_Your goal:_ Find every line in the material below with the string "short" and state how many there are, with no other text.

_Excerpted records:_

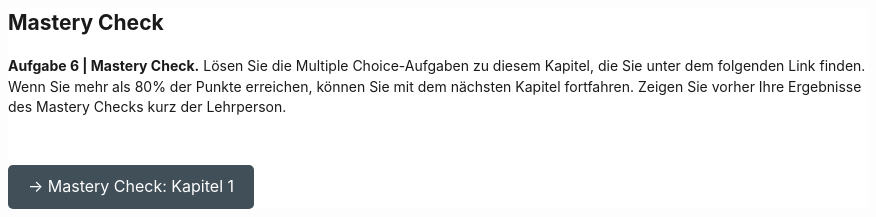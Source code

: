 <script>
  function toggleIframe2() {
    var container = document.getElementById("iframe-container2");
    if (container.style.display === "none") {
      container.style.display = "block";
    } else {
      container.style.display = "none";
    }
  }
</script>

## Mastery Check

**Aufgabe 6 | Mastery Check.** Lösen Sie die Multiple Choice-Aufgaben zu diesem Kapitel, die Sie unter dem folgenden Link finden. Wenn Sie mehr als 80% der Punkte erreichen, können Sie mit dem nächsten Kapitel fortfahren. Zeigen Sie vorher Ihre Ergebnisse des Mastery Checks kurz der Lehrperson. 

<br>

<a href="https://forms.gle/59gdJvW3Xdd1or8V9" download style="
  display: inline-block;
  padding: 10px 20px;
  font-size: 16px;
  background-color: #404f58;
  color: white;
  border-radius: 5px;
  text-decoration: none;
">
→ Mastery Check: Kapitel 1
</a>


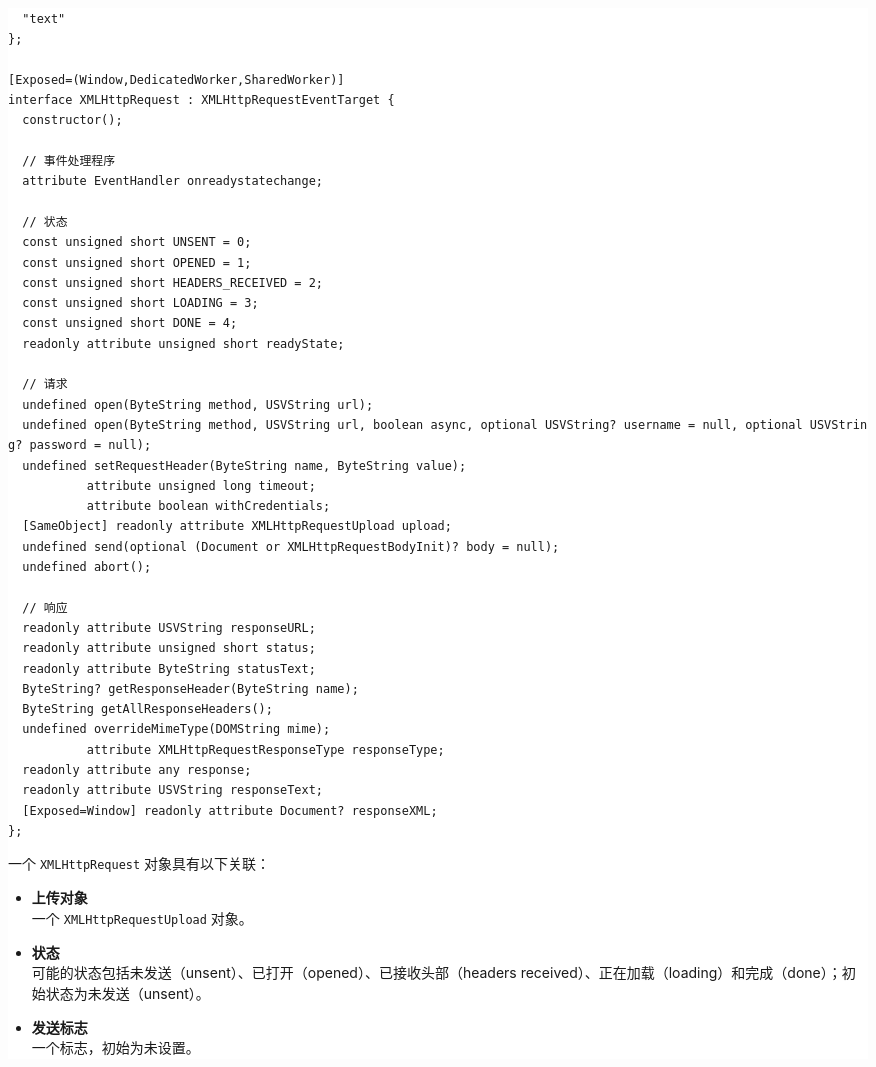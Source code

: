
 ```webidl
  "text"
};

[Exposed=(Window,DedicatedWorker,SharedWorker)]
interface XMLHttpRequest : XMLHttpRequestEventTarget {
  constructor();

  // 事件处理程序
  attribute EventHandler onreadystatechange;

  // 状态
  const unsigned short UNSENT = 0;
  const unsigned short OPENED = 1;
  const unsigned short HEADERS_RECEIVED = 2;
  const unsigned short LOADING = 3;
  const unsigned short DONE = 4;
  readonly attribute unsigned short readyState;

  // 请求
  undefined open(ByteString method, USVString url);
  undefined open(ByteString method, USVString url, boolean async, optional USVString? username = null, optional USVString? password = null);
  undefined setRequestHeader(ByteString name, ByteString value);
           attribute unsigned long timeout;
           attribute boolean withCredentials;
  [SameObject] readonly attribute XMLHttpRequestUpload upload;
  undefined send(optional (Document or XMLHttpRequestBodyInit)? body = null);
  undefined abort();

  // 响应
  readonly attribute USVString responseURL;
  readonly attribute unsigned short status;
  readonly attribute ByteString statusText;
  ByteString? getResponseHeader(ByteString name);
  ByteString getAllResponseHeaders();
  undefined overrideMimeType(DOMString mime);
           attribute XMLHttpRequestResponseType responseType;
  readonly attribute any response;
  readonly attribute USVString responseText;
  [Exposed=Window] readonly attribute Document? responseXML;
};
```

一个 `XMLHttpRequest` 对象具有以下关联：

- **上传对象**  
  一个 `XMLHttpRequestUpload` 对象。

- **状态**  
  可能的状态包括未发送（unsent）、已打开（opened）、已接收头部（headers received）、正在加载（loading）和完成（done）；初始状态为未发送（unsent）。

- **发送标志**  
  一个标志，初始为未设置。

_Result for this task:_ 7